On Monday, the Trump appointee, and unabashed fan of the ex-president rejected special counsel Jack Smith’s attempt to preserve “grand jury secrecy” through sealed filings, raising more questions about her handling of the case.
In her ruling, Cannon questioned the “legal propriety” of Smith’s use of an “out-of-district grand jury to continue to investigate and/or seek post-indictment hearings.”
She demanded that Smith explain this by Aug. 22.
The complexity of the Mar-a-Lago documents case, with portions of the grand jury work conducted in Cannon’s district and Washington, D.C., appeared to perplex the judge, some legal analysts opined.

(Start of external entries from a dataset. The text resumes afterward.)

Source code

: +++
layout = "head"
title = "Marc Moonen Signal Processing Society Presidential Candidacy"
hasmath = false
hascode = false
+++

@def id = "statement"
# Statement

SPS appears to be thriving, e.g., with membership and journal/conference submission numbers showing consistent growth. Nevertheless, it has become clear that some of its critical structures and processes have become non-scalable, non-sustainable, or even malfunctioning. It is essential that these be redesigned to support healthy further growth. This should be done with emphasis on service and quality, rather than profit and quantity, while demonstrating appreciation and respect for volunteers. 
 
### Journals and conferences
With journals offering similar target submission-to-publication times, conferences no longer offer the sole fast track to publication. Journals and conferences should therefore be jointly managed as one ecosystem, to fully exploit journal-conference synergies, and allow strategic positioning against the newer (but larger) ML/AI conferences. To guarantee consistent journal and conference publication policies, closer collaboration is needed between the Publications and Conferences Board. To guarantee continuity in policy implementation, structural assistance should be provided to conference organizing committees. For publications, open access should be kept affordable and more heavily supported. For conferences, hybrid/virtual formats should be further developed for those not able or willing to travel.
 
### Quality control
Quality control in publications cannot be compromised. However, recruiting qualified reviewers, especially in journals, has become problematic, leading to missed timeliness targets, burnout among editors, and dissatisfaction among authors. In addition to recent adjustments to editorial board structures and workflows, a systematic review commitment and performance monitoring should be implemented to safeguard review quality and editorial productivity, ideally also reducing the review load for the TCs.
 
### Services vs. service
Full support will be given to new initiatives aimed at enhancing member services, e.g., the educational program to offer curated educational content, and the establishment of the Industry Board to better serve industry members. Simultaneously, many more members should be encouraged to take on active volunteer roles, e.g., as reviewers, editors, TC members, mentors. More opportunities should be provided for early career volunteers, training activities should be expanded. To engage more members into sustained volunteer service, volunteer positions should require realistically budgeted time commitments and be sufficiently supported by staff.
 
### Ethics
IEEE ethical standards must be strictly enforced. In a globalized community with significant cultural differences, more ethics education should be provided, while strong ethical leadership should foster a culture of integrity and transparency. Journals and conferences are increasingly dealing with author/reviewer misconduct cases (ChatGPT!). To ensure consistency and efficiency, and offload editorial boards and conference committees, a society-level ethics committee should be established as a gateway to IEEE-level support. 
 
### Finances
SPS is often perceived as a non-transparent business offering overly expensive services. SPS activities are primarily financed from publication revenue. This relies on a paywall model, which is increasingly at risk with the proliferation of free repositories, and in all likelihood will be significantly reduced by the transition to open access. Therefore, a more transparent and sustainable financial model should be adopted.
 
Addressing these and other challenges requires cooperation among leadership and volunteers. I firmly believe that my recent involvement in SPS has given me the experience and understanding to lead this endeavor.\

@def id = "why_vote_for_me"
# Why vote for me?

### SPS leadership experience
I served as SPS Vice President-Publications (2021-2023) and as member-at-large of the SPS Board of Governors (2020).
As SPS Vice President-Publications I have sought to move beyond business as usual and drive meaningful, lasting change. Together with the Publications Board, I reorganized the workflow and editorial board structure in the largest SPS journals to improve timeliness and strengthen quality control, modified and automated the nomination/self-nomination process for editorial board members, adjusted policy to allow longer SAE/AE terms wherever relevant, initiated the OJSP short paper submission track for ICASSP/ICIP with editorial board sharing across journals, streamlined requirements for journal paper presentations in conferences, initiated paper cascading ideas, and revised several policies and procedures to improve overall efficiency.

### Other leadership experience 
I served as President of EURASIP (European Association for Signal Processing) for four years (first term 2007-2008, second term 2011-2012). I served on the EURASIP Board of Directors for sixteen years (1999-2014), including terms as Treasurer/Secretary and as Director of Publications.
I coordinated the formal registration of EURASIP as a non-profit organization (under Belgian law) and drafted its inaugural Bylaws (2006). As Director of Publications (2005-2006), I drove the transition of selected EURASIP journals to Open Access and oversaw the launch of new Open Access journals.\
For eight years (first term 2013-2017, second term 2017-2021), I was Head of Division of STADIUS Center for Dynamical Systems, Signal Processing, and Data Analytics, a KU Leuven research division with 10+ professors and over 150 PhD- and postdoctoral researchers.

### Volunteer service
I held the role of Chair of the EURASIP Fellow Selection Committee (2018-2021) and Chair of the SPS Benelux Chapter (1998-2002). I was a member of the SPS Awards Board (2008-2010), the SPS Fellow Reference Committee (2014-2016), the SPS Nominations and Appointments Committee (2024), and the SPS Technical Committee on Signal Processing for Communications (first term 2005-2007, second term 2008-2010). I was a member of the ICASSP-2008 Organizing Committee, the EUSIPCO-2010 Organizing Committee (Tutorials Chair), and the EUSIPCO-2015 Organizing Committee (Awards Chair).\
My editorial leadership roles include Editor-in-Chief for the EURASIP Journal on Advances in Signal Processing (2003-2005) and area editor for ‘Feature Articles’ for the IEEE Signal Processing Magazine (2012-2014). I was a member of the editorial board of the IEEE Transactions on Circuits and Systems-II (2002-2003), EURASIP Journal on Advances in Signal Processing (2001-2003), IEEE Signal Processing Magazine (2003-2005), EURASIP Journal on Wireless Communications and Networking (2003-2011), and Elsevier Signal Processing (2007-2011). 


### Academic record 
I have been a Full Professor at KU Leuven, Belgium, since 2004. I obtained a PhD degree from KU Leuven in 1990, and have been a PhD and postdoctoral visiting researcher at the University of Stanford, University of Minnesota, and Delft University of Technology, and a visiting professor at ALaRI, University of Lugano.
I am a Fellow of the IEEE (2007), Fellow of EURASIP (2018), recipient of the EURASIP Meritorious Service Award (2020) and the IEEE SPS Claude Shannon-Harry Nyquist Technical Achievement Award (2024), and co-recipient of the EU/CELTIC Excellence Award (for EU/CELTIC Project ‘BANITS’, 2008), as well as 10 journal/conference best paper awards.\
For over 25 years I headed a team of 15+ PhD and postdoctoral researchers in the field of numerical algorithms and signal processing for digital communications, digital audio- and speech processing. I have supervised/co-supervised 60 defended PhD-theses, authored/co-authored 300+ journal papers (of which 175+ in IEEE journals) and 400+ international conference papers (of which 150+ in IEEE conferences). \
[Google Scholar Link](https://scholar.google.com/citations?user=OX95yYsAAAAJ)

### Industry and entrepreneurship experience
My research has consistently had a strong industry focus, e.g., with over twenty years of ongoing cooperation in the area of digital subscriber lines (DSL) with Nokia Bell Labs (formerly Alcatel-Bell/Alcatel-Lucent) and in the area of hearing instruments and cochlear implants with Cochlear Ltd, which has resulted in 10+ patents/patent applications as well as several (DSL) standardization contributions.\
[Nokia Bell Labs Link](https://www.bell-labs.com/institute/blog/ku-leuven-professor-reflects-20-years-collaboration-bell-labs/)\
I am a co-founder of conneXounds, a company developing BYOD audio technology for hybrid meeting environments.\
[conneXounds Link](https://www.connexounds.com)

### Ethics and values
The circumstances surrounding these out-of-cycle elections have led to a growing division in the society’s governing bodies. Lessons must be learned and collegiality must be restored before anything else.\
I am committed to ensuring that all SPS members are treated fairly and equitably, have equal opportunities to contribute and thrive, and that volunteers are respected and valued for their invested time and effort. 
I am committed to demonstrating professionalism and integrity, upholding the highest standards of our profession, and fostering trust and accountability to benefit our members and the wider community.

Former U.S. Attorney Joyce Vance expressed concern online, suggesting that Cannon’s latest order might call into question her fitness to preside over the case.
Andrew Weissmann, a former assistant U.S. attorney, echoed the sentiment, stating that Cannon’s order seemed “off base.”
Weissmann further criticized Cannon’s understanding of the case, arguing that the obstruction charges under investigation could have been brought in either Florida or D.C., thus warranting investigation in either district.
He also highlighted that certain alleged conduct occurred outside Florida.
“I’m betting that Judge Cannon’s account of the out-of-district investigation is not the full story,” former senior Department of Justice official Harry Litman said in a Raw Story report.
“But hard to see how she can justify not sealing her order referring to another Grand Jury. Could this be a possible vehicle for taking her up and seeking her recusal? Not clear yet.”
Further, MSNBC host and former prosecutor Katie Phang also remarked that Cannon’s moves could result in her recusal.